Voucher schemes have proven to be ripe for fraud and abuse, often designed to generate profits for wealthy bureaucrats rather than to help students. Private schools are, by design, less accountable than public schools, creating easy openings for corruption and malfeasance. In just one example, the New York Times covered how Steve Yarbrough, as president of the Arizona Senate, both promoted and personally profited off the state’s voucher program. Yarbrough reportedly pushed for a system where his own “tuition organization” was allowed to keep 10 percent of its donations to pay for overhead. The same organization funneled millions of dollars to a private company owned by Yarbrough, paid Yarbrough rent and bought Yarbrough a car.
The U.S. Conference of Catholic Bishops, which has been openly hostile to secular public education, has been agitating for non-Catholic taxpayers to pay for its religiously segregated schooling for more than 140 years. Enrollment in Catholic schools has been described as “hemorrhaging students for decades.” Catholic students make up the single largest number of students enrolled in private schools, so Catholic schools are eagerly waiting to cash in as the biggest beneficiaries of voucher schemes.
Vouchers are on the wrong side of the ongoing battle for racial equity. The precursor to modern vouchers was a series of attempts to keep schools segregated in direct response to Brown v. Board in 1954 and similar later decisions. Facing an order to integrate its public schools, Prince Edward County in Virginia slashed public school funding — then closed the schools completely — and offered white students private school tuition vouchers for use at an all-white private school in the area. Diverting funding from public schools to unaccountable private schools is steeped in a blatantly racist history that is antithetical to American values of fairness and equal justice under the law.

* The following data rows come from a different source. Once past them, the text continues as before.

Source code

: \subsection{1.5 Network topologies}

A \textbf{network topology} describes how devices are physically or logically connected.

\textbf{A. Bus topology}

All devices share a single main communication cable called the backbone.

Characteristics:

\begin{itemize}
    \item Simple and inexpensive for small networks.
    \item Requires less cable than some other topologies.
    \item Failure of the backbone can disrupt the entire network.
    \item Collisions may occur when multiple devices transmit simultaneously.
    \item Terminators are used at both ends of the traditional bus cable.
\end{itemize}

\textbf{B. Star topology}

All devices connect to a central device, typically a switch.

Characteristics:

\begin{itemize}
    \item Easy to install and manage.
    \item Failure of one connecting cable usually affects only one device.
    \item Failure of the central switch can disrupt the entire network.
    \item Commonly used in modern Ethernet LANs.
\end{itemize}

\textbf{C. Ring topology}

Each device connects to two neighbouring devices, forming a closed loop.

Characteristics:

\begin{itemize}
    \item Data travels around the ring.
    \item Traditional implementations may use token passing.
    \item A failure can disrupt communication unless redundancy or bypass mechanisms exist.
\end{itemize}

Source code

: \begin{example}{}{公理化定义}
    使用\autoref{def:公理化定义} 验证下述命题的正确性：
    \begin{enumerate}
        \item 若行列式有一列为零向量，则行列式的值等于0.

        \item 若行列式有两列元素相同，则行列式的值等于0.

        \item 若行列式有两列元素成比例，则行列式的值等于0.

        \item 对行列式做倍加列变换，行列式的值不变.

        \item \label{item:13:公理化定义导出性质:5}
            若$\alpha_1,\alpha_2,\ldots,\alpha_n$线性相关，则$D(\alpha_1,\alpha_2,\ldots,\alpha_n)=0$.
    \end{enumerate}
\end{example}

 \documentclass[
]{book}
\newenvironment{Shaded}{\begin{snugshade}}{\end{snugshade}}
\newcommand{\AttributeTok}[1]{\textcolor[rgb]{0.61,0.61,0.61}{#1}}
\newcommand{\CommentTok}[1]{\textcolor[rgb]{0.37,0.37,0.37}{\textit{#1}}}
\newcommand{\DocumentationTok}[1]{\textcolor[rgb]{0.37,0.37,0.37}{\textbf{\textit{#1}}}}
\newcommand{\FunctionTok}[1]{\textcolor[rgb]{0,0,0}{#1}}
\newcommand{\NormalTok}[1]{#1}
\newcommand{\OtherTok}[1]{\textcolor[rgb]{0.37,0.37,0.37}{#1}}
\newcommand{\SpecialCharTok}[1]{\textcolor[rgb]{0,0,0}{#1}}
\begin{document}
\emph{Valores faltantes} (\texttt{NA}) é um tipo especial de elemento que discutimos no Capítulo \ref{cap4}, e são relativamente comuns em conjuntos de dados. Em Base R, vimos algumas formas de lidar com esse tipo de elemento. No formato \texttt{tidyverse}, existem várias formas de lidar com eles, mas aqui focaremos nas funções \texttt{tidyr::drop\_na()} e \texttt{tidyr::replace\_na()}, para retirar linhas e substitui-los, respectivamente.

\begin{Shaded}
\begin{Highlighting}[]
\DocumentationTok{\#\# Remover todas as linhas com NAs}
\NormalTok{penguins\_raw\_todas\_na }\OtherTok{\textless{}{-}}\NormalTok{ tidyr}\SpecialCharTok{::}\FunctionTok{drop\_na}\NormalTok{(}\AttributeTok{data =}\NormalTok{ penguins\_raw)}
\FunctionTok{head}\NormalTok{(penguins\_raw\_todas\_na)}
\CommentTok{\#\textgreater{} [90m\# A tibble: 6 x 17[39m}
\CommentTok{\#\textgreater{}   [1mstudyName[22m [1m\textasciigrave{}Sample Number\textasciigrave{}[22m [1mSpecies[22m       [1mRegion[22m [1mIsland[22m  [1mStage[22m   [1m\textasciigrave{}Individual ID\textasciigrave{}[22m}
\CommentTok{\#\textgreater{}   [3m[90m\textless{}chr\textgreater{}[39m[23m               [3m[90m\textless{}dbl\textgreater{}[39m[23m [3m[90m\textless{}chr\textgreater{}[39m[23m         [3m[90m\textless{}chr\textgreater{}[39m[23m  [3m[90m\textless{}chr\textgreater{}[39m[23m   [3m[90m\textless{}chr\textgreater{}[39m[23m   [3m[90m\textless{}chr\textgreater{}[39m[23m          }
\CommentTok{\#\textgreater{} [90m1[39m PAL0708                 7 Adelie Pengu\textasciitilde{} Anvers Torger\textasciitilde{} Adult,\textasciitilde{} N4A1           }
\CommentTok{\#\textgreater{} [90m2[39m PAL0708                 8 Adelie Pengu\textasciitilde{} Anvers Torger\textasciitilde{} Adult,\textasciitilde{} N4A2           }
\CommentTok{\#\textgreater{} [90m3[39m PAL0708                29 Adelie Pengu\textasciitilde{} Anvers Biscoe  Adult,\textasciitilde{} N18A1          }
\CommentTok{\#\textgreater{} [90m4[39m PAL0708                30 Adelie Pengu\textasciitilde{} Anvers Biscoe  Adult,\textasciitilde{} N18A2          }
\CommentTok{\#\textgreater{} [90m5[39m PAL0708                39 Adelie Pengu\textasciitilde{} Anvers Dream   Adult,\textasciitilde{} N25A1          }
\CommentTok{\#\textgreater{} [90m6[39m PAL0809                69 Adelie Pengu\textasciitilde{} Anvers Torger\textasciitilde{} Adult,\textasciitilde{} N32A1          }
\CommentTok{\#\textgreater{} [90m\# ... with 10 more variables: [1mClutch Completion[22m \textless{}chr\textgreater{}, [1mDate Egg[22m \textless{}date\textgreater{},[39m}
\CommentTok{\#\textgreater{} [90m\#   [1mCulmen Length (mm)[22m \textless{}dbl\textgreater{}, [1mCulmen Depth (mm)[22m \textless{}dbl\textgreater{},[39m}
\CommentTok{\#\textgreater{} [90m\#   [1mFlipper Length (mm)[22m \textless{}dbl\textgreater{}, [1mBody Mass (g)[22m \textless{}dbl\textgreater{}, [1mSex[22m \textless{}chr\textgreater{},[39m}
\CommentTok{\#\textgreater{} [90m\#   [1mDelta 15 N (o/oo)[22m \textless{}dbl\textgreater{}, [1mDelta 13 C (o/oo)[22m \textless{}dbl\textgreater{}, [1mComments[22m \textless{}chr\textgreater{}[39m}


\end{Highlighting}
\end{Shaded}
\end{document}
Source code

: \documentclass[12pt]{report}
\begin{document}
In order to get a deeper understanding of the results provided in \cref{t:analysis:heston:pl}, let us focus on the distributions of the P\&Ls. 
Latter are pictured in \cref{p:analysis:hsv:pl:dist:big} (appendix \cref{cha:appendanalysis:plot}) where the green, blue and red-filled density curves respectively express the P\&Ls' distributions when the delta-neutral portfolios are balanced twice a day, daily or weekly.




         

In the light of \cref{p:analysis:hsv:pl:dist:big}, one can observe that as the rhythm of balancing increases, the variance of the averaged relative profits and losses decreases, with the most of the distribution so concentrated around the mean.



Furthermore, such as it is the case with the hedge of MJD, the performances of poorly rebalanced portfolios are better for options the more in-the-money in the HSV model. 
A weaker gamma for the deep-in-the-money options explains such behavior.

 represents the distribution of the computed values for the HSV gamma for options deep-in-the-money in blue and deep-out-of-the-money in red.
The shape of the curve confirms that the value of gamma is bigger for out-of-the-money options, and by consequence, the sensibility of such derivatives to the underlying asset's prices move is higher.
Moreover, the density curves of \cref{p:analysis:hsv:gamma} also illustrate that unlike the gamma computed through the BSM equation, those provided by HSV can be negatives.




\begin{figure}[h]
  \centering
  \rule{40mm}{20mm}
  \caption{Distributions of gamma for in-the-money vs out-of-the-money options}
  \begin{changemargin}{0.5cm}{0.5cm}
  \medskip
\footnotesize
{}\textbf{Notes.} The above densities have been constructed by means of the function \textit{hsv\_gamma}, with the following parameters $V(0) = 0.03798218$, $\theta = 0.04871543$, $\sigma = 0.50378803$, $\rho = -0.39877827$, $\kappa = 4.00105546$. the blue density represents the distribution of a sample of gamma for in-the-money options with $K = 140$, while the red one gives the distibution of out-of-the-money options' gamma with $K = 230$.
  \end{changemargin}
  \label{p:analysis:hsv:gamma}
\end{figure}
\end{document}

Finally, voucher programs are fundamentally un-American. In practice, the vast majority of voucher funds go to sectarian religious schools. This taxpayer-funded indoctrination is something the U.S. Constitution’s Framers considered, discussed and vehemently opposed. James Madison and Thomas Jefferson both argued that forcing taxpayers to pay for religious education was inappropriate government coercion. “Sinful and tyrannical,” Jefferson called it. Diverting public funds to pay for religious education violates the religious freedom of every taxpayer.

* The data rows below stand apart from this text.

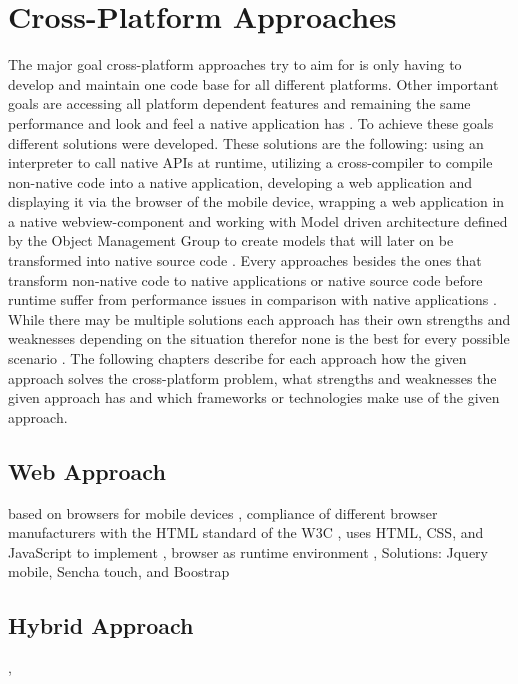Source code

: \documentclass[Bachelor,BIF,english]{twbook}
\begin{document}
\section{Cross-Platform Approaches}
The major goal cross-platform approaches try to aim for is only having to develop and maintain one code base for all different platforms. Other important goals are accessing all platform dependent features and remaining the same performance and look and feel a native application has \cite[p.~1]{7479278} \cite[p.~1]{7934674}. To achieve these goals different solutions were developed. These solutions are the following: using an interpreter to call native APIs at runtime, utilizing a cross-compiler to compile non-native code into a native application, developing a web application and displaying it via the browser of the mobile device, wrapping a web application in a native webview-component and working with Model driven architecture defined by the Object Management Group to create models that will later on be transformed into native source code \cite[p.~4-6]{Hansson_Vidhall_2016} \cite[p.~3-5]{LinckArne2016}. Every approaches besides the ones that transform non-native code to native applications or native source code before runtime suffer from performance issues in comparison with native applications \cite[p.~2,~10]{JohanssonSderberg2018} \cite[p.~6]{LinckArne2016} \cite[p.~111]{Keist2016}.
\\[\baselineskip]
While there may be multiple solutions each approach has their own strengths and weaknesses depending on the situation therefor none is the best for every possible scenario \cite[p.~110]{Keist2016}. The following chapters describe for each approach how the given approach solves the cross-platform problem, what strengths and weaknesses the given approach has and which frameworks or technologies make use of the given approach.

\subsection{Web Approach}
based on browsers for mobile devices \cite[p.~2]{7934674}, compliance of different browser manufacturers with the HTML standard of the W3C \cite[p.~2]{LinckArne2016}, uses HTML, CSS, and JavaScript to implement \cite[p.~2]{7934674}, browser as runtime environment \cite{7934674}, Solutions: Jquery mobile, Sencha touch, and Boostrap \cite{7934674}

\subsection{Hybrid Approach}
\cite{7479278}, \cite{7934674}
\end{document}
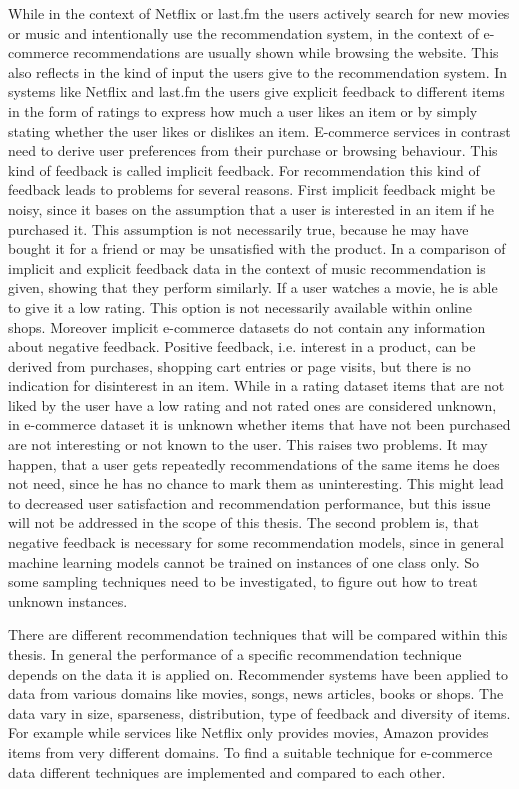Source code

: \documentclass[10pt]{reportMaster}
\begin{document}
While in the context of Netflix or last.fm the users actively search for new movies or music and intentionally use the recommendation system, in the context of e-commerce recommendations are usually shown while browsing the website.
This also reflects in the kind of input the users give to the recommendation system.
In systems like Netflix  \cite{netflixPrize} and last.fm \cite{implExplComparisonLastfm} the users give explicit feedback to different items in the form of ratings to express how much a user likes an item or by simply stating whether the user likes or dislikes an item.
E-commerce services in contrast need to derive user preferences from their purchase or browsing behaviour.
This kind of feedback is called implicit feedback.
For recommendation this kind of feedback leads to problems for several reasons.
First implicit feedback might be noisy, since it bases on the assumption that a user is interested in an item if he purchased it.
This assumption is not necessarily true, because he may have bought it for a friend or may be unsatisfied with the product.
In \cite{implExplComparisonLastfm} a comparison of implicit and explicit feedback data in the context of music recommendation is given, showing that they perform similarly.
If a user watches a movie, he is able to give it a low rating.
This option is not necessarily available within online shops.
Moreover implicit e-commerce datasets do not contain any information about negative feedback.
Positive feedback, i.e. interest in a product, can be derived from purchases, shopping cart entries or page visits, but there is no indication for disinterest in an item.
While in a rating dataset items that are not liked by the user have a low rating and not rated ones are considered unknown, in e-commerce dataset it is unknown whether items that have not been purchased are not interesting or not known to the user.
This raises two problems.
It may happen, that a user gets repeatedly recommendations of the same items he does not need, since he has no chance to mark them as uninteresting.
This might lead to decreased user satisfaction and recommendation performance, but this issue will not be addressed in the scope of this thesis.
The second problem is, that negative feedback is necessary for some recommendation models, since in general machine learning models cannot be trained on instances of one class only.
So some sampling techniques need to be investigated, to figure out how to treat unknown instances.

There are different recommendation techniques that will be compared within this thesis.
In general the performance of a specific recommendation technique depends on the data it is applied on.
Recommender systems have been applied to data from various domains like movies, songs, news articles, books or shops.
The data vary in size, sparseness, distribution, type of feedback and diversity of items.
For example while services like Netflix only provides movies, Amazon provides items from very different domains.
To find a suitable technique for e-commerce data different techniques are implemented and compared to each other.
\end{document}
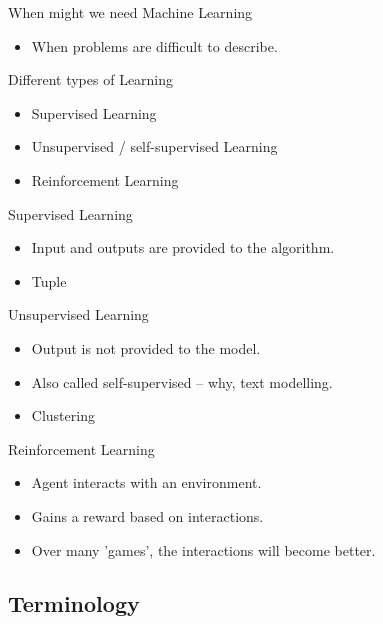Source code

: \documentclass[10pt]{beamer}
\begin{document}
\begin{frame}[label={sec:org2a18575}]{When might we need Machine Learning}
\begin{itemize}
\item When problems are difficult to describe.
\end{itemize}
\end{frame}

\begin{frame}[label={sec:orgb8912cb}]{Different types of Learning}
\begin{itemize}
\item Supervised Learning
\item Unsupervised / self-supervised Learning
\item Reinforcement Learning
\end{itemize}
\end{frame}

\begin{frame}[label={sec:org432f690}]{Supervised Learning}
\begin{itemize}
\item Input and outputs are provided to the algorithm.
\item Tuple
\end{itemize}
\end{frame}

\begin{frame}[label={sec:org8c21865}]{Unsupervised Learning}
\begin{itemize}
\item Output is not provided to the model.
\item Also called self-supervised -- why, text modelling.
\item Clustering
\end{itemize}
\end{frame}

\begin{frame}[label={sec:org9f23bdc}]{Reinforcement Learning}
\begin{itemize}
\item Agent interacts with an environment.
\item Gains a reward based on interactions.
\item Over many 'games', the interactions will become better.
\end{itemize}
\end{frame}

\subsection*{Terminology}
\label{sec:orgf2a2b86}
\end{document}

The Supreme Court recently ruled that if a state funds private secular education, a rare occurrence, it must also fund private religious education. Now, the Catholic Church is even arguing that it is entitled to taxpayer funds if a state decides to finance public charter schools. The silver lining is that this makes the only remaining solution clear and undeniable: Public funds must be used for public education only. As the Supreme Court wrote in the landmark McCollum decision, “The public school is at once the symbol of our democracy and the most pervasive means for promoting our common destiny.” It must be protected.
The FFRF Action Fund will continue to fight to stop voucher expansion, and to end existing voucher schemes, in order to preserve our secular government and to protect high-quality public education throughout the United States.